I have been using passbolt on Docker for some time now, and it works nicely for now. I would like to test it on a server to grasp all the different steps and to put it in place to work with a team, not juste to store some test password on the internet.
My configuration: Debian 9.3, nginx,php7.0,mariaDB and passbolt 1.6.9.
I’m using a wildcard certificate(with password) for https that works fine with nginx. But when doing the healthcheck, I can’t seem to pass the SSL check, I have others issues but I will look into them once I have solved these:
[FAIL] SSL peer certificate does not validate
[FAIL] Hostname does not match when validating certificates.

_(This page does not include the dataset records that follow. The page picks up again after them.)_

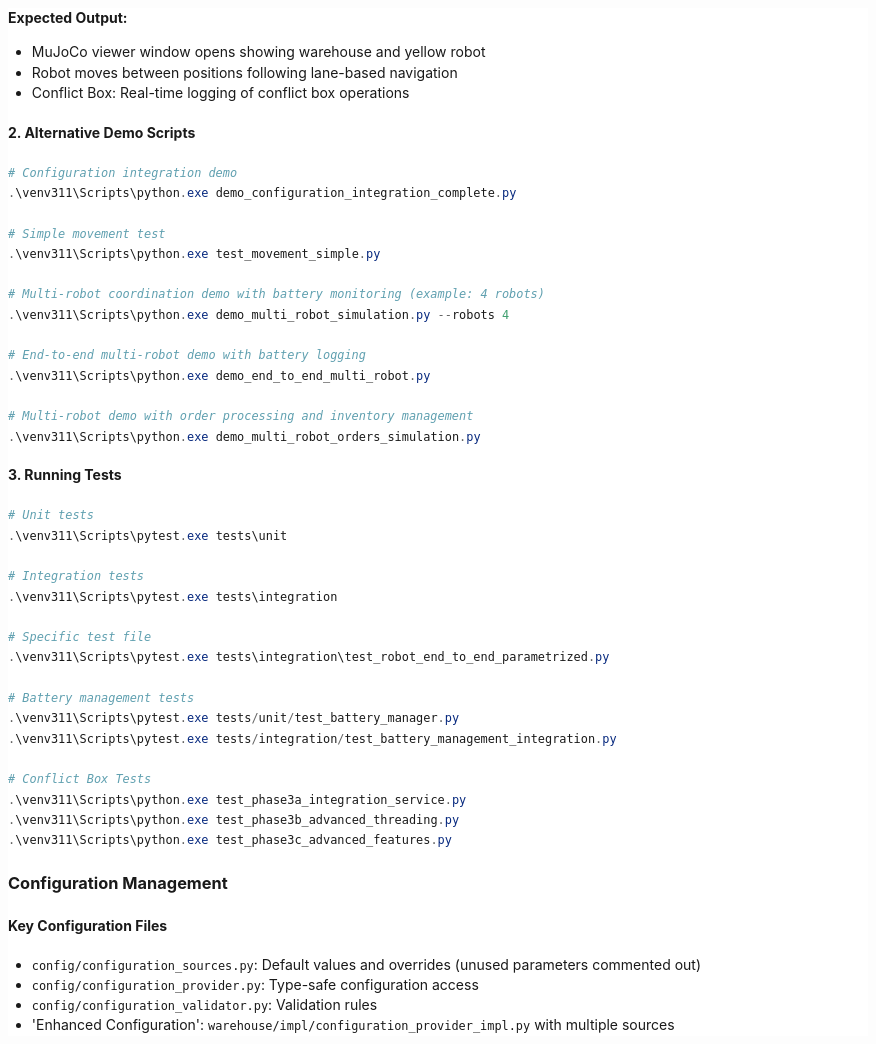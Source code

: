 **Expected Output:**
- MuJoCo viewer window opens showing warehouse and yellow robot
- Robot moves between positions following lane-based navigation
- Conflict Box: Real-time logging of conflict box operations

#### 2. Alternative Demo Scripts
```powershell
# Configuration integration demo
.\venv311\Scripts\python.exe demo_configuration_integration_complete.py

# Simple movement test
.\venv311\Scripts\python.exe test_movement_simple.py

# Multi-robot coordination demo with battery monitoring (example: 4 robots)
.\venv311\Scripts\python.exe demo_multi_robot_simulation.py --robots 4

# End-to-end multi-robot demo with battery logging
.\venv311\Scripts\python.exe demo_end_to_end_multi_robot.py

# Multi-robot demo with order processing and inventory management
.\venv311\Scripts\python.exe demo_multi_robot_orders_simulation.py
```

#### 3. Running Tests
```powershell
# Unit tests
.\venv311\Scripts\pytest.exe tests\unit

# Integration tests
.\venv311\Scripts\pytest.exe tests\integration

# Specific test file
.\venv311\Scripts\pytest.exe tests\integration\test_robot_end_to_end_parametrized.py

# Battery management tests
.\venv311\Scripts\pytest.exe tests/unit/test_battery_manager.py
.\venv311\Scripts\pytest.exe tests/integration/test_battery_management_integration.py

# Conflict Box Tests
.\venv311\Scripts\python.exe test_phase3a_integration_service.py
.\venv311\Scripts\python.exe test_phase3b_advanced_threading.py
.\venv311\Scripts\python.exe test_phase3c_advanced_features.py
```

### Configuration Management

#### Key Configuration Files
- `config/configuration_sources.py`: Default values and overrides (unused parameters commented out)
- `config/configuration_provider.py`: Type-safe configuration access
- `config/configuration_validator.py`: Validation rules
- 'Enhanced Configuration': `warehouse/impl/configuration_provider_impl.py` with multiple sources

[WARN] Using a self-signed certificate
[HELP] stream_socket_client(): SSL operation failed with code 1. OpenSSL Error messages:
error:1416F086:SSL routines:tls_process_server_certificate:certificate verify failed
stream_socket_client(): Failed to enable crypto
stream_socket_client(): unable to connect to ssl://URL:443 (Unknown error)
I had other errors before because of the default cacert inside lib/Cake/Config that don’t appear anymore, but It still doesn’t work.
I generated a p12 certificate to generate the cacert.pem, with and without a password. I also tried different thing with my certificates (I have: .cert,csr,key,chain if it helps) but nothing seems to work.
Is there something obvious I’m missing or is it because of the password or the wildcard?
Thanks for your help, and sorry for my English.